Task:
Select from the data all lines with the word "Next".

Stored data entries:
== Segment start ==

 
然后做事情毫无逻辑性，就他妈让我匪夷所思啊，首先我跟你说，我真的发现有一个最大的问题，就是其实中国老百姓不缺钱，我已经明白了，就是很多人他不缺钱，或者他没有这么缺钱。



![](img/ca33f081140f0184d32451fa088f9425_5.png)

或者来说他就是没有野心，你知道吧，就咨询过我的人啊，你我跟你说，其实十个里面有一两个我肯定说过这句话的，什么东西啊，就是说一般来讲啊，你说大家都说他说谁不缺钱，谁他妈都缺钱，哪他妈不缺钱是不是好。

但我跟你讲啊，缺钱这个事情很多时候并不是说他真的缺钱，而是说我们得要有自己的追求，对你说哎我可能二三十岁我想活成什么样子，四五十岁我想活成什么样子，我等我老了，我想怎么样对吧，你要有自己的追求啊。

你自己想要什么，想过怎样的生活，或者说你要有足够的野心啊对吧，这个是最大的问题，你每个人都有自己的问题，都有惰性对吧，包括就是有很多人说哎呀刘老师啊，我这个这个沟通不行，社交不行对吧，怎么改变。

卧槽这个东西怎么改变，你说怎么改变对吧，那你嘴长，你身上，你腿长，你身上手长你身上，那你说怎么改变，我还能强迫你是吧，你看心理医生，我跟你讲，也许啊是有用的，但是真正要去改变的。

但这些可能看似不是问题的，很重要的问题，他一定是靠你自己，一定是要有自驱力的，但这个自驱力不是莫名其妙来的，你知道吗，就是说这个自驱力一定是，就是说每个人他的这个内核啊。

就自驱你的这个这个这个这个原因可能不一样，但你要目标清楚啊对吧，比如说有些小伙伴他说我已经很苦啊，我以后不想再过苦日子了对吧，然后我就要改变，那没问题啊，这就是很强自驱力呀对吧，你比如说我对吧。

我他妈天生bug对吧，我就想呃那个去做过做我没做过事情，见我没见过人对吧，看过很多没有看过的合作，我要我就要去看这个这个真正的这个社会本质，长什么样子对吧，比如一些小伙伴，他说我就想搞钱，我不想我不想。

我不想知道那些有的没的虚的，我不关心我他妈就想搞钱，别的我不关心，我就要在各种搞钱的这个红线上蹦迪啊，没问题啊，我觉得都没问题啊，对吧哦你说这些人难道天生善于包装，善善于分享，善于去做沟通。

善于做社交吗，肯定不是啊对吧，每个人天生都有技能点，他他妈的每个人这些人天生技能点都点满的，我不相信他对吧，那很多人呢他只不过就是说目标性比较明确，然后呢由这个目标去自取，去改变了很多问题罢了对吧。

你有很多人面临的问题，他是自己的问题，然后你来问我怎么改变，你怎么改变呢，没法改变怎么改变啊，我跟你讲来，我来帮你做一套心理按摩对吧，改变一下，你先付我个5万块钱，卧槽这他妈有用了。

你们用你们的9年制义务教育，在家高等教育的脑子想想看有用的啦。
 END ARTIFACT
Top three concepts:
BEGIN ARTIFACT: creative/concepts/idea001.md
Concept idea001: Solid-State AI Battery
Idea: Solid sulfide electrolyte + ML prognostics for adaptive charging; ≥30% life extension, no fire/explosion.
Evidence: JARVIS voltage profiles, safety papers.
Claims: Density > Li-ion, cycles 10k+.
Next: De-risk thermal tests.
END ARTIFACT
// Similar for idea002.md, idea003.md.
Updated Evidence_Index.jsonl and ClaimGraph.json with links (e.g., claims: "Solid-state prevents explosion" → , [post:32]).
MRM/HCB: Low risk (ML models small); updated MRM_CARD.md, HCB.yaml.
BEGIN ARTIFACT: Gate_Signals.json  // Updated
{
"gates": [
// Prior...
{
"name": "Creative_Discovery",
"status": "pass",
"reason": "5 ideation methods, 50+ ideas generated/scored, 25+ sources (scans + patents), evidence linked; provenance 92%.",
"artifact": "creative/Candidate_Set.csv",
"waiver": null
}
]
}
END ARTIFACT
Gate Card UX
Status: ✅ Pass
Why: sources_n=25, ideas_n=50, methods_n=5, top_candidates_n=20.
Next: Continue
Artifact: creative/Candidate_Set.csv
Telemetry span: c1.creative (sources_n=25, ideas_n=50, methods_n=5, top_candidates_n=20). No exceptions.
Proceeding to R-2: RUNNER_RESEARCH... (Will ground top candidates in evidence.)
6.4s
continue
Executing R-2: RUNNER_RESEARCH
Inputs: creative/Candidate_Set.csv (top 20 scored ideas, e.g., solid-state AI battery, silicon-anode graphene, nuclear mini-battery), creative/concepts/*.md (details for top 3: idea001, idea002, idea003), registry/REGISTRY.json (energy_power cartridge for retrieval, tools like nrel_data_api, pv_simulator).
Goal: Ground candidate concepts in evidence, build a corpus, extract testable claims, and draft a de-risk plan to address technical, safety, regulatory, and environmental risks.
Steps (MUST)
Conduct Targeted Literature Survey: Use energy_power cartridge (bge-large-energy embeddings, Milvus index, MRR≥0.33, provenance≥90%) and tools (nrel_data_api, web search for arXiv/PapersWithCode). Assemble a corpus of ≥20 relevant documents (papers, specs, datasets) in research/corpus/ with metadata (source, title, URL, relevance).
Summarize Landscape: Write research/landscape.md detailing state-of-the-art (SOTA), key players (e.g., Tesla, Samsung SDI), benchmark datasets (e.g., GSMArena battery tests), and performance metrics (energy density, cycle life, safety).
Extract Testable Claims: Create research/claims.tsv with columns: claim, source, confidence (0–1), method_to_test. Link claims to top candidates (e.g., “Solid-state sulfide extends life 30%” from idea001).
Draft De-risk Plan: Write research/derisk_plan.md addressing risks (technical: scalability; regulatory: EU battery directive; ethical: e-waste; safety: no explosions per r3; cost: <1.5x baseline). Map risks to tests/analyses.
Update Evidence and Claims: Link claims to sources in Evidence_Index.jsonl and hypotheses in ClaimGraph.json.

== Segment end ==

Output:
Next: De-risk thermal tests.
Next: Continue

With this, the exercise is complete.